*Information shown:*
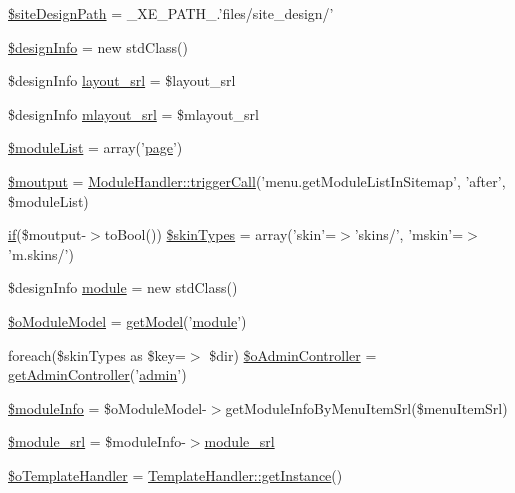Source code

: \begin{DoxyCompactItemize}
\item 
\hyperlink{ko_8install_8php_a0b79a974b91157b79d83cc0be7e3247c}{\$site\+Design\+Path} = \+\_\+\+X\+E\+\_\+\+P\+A\+T\+H\+\_\+.'files/site\+\_\+design/'
\item 
\hyperlink{ko_8install_8php_a99e144f7d563ceb76b003d54739b3b0c}{\$design\+Info} = new std\+Class()
\item 
\$design\+Info \hyperlink{ko_8install_8php_a70054876db09b2519a1726663c8dd9e7}{layout\+\_\+srl} = \$layout\+\_\+srl
\item 
\$design\+Info \hyperlink{ko_8install_8php_a9cf497537007b08c645bed35f564be54}{mlayout\+\_\+srl} = \$mlayout\+\_\+srl
\item 
\hyperlink{ko_8install_8php_aaa80946d50e2d3677fbbc6d6c8a643c3}{\$module\+List} = array('\hyperlink{classpage}{page}')
\item 
\hyperlink{ko_8install_8php_a2598d068355cca17645bc6bd70cc3a8c}{\$moutput} = \hyperlink{classModuleHandler_aa1b1f9eae91ccd76e6a81c9375c2e673}{Module\+Handler\+::trigger\+Call}('menu.\+get\+Module\+List\+In\+Sitemap', 'after', \$module\+List)
\item 
\hyperlink{point__level__icon_8addon_8php_a29031816e50a8f742422e671b2bef9b2}{if}(\$moutput-\/$>$to\+Bool()) \hyperlink{ko_8install_8php_aa61073b7b359568eb3459da113fd8cdf}{\$skin\+Types} = array('skin'=$>$'skins/', 'mskin'=$>$'m.\+skins/')
\item 
\$design\+Info \hyperlink{ko_8install_8php_a5c3fc1968f94c2b6a7c60845f284de78}{module} = new std\+Class()
\item 
\hyperlink{ko_8install_8php_a8d7a87df524e7d6938f66f8e284cdd1e}{\$o\+Module\+Model} = \hyperlink{func_8inc_8php_aecdfcc5332bcf22df01fc21a03b64435}{get\+Model}('\hyperlink{classmodule}{module}')
\item 
foreach(\$skin\+Types as \$key=$>$ \$dir) \hyperlink{ko_8install_8php_a4e2098076e50f24dd86e1062844d25d5}{\$o\+Admin\+Controller} = \hyperlink{func_8inc_8php_a2f7ca88a5226536aca3b2f5682bd7b2d}{get\+Admin\+Controller}('\hyperlink{classadmin}{admin}')
\item 
\hyperlink{ko_8install_8php_ae3552a6dd49f37a50e7858151f7c5cc2}{\$module\+Info} = \$o\+Module\+Model-\/$>$get\+Module\+Info\+By\+Menu\+Item\+Srl(\$menu\+Item\+Srl)
\item 
\hyperlink{ko_8install_8php_ae40aed4d7a99050245e66ca2a82949ed}{\$module\+\_\+srl} = \$module\+Info-\/$>$\hyperlink{ko_8install_8php_a370bb6450fab1da3e0ed9f484a38b761}{module\+\_\+srl}
\item 
\hyperlink{ko_8install_8php_abd57e3ab220291ea9b5c16c2a4e0670e}{\$o\+Template\+Handler} = \hyperlink{classTemplateHandler_a9745460c5daccfc48abf8652778b2718}{Template\+Handler\+::get\+Instance}()

\end{DoxyCompactItemize}
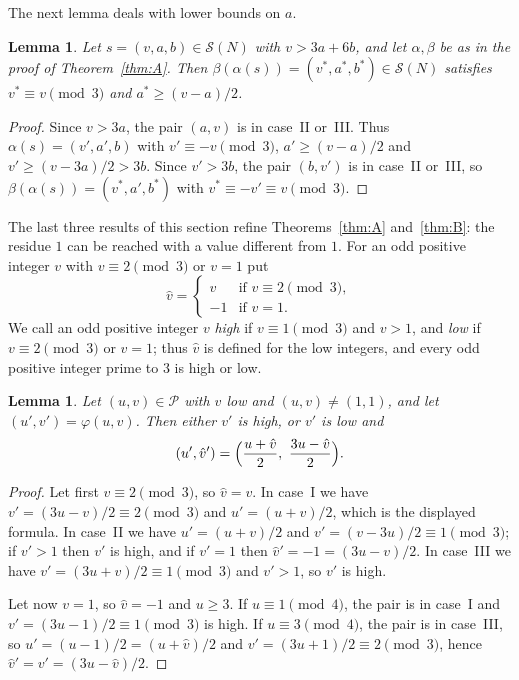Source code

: \documentclass[11pt]{amsart}
\newtheorem{lemma}[theorem]{Lemma}
\theoremstyle{definition}
\theoremstyle{remark}
\newcommand{\cS}{\mathcal{S}}
\newcommand{\cP}{\mathcal{P}}
\begin{document}
The next lemma deals with lower bounds on $a$.

\begin{lemma}\label{lem:large}
Let $s=(v,a,b)\in\cS(N)$ with $v>3a+6b$, and let $\alpha,\beta$ be as in the proof of Theorem~\ref{thm:A}.
Then $\beta(\alpha(s))=(v^*,a^*,b^*)\in\cS(N)$ satisfies $v^*\equiv v\pmod 3$ and $a^*\ge (v-a)/2$.
\end{lemma}

\begin{proof}
Since $v>3a$, the pair $(a,v)$ is in case~II or~III. Thus $\alpha(s)=(v',a',b)$ with $v'\equiv -v\pmod 3$,
$a'\ge (v-a)/2$ and $v'\ge (v-3a)/2>3b$.
Since $v'>3b$, the pair $(b,v')$ is in case~II or~III, so $\beta(\alpha(s))=(v^*,a',b^*)$ with $v^*\equiv -v'\equiv v\pmod 3$.
\end{proof}

The last three results of this section refine Theorems~\ref{thm:A} and~\ref{thm:B}: the residue $1$ can be reached with a value different from $1$.
For an odd positive integer $v$ with $v\equiv 2\pmod 3$ or $v=1$ put
\[
\hat v=\begin{cases} v & \text{if } v\equiv 2\pmod 3,\\ -1 & \text{if } v=1.\end{cases}
\]
We call an odd positive integer $v$ \emph{high} if $v\equiv 1\pmod 3$ and $v>1$, and \emph{low} if $v\equiv 2\pmod 3$ or $v=1$;
thus $\hat v$ is defined for the low integers, and every odd positive integer prime to $3$ is high or low.

\begin{lemma}\label{lem:hat}
Let $(u,v)\in\cP$ with $v$ low and $(u,v)\ne(1,1)$, and let $(u',v')=\varphi(u,v)$. Then either $v'$ is high, or $v'$ is low and
\[
(u',\hat v')=\Bigl(\frac{u+\hat v}{2},\ \frac{3u-\hat v}{2}\Bigr).
\]
\end{lemma}

\begin{proof}
Let first $v\equiv 2\pmod 3$, so $\hat v=v$. In case~I we have $v'=(3u-v)/2\equiv 2\pmod 3$ and $u'=(u+v)/2$, which is the displayed formula.
In case~II we have $u'=(u+v)/2$ and $v'=(v-3u)/2\equiv 1\pmod 3$; if $v'>1$ then $v'$ is high, and if $v'=1$ then $\hat v'=-1=(3u-v)/2$.
In case~III we have $v'=(3u+v)/2\equiv 1\pmod 3$ and $v'>1$, so $v'$ is high.

Let now $v=1$, so $\hat v=-1$ and $u\ge 3$. If $u\equiv 1\pmod 4$, the pair is in case~I and $v'=(3u-1)/2\equiv 1\pmod 3$ is high.
If $u\equiv 3\pmod 4$, the pair is in case~III, so $u'=(u-1)/2=(u+\hat v)/2$ and $v'=(3u+1)/2\equiv 2\pmod 3$, hence $\hat v'=v'=(3u-\hat v)/2$.
\end{proof}
\end{document}
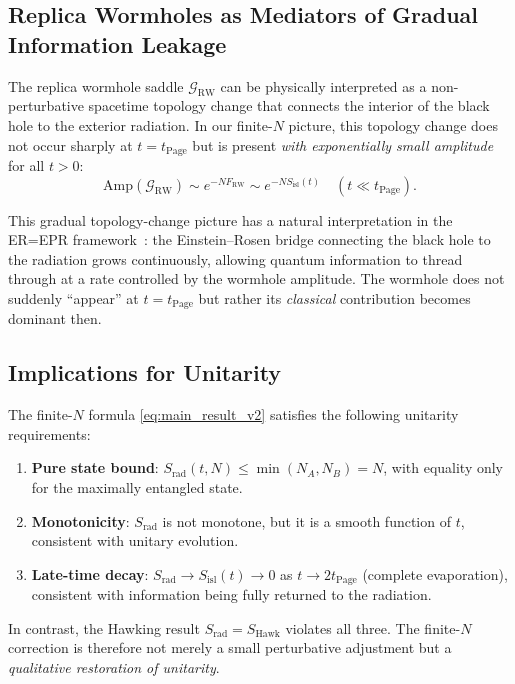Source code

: \documentclass[12pt,a4paper]{article}
\newcommand{\Srad}{S_{\mathrm{rad}}}
\newcommand{\SHawk}{S_{\mathrm{Hawk}}}
\newcommand{\Sisl}{S_{\mathrm{isl}}}
\newcommand{\tPage}{t_{\mathrm{Page}}}
\begin{document}
\subsection{Replica Wormholes as Mediators of Gradual Information Leakage}
\label{subsec:wormhole_mediation}

The replica wormhole saddle $\mathcal{G}_{\mathrm{RW}}$ can be physically
interpreted as a non-perturbative spacetime topology change that connects the
interior of the black hole to the exterior radiation.  In our finite-$N$
picture, this topology change does not occur sharply at $t = \tPage$ but is
present \emph{with exponentially small amplitude} for all $t > 0$:
\begin{equation}
  \mathrm{Amp}(\mathcal{G}_{\mathrm{RW}}) \sim e^{-N F_{\mathrm{RW}}}
    \sim e^{-N \Sisl(t)} \quad (t \ll \tPage).
\label{eq:rw_amplitude}
\end{equation}

This gradual topology-change picture has a natural interpretation in the
ER=EPR framework~\citep{Maldacena2013}: the Einstein--Rosen bridge connecting
the black hole to the radiation grows continuously, allowing quantum
information to thread through at a rate controlled by the wormhole amplitude.
The wormhole does not suddenly ``appear'' at $t = \tPage$ but rather its
\emph{classical} contribution becomes dominant then.

\subsection{Implications for Unitarity}
\label{subsec:unitarity}

The finite-$N$ formula \cref{eq:main_result_v2} satisfies the following
unitarity requirements:
\begin{enumerate}[label=(\roman*)]
  \item \textbf{Pure state bound}: $\Srad(t,N) \le \min(N_A, N_B) = N$, with
    equality only for the maximally entangled state.
  \item \textbf{Monotonicity}: $\Srad$ is not monotone, but it is a smooth
    function of $t$, consistent with unitary evolution.
  \item \textbf{Late-time decay}: $\Srad \to \Sisl(t) \to 0$ as $t \to 2\tPage$
    (complete evaporation), consistent with information being fully returned
    to the radiation.
\end{enumerate}

In contrast, the Hawking result $\Srad = \SHawk$ violates all three.  The
finite-$N$ correction is therefore not merely a small perturbative adjustment
but a \emph{qualitative restoration of unitarity}.
\end{document}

*Aim of the task:* Within the listing above, each line containing "begin" is counted once; report the total and nothing else.

*Reply:* 10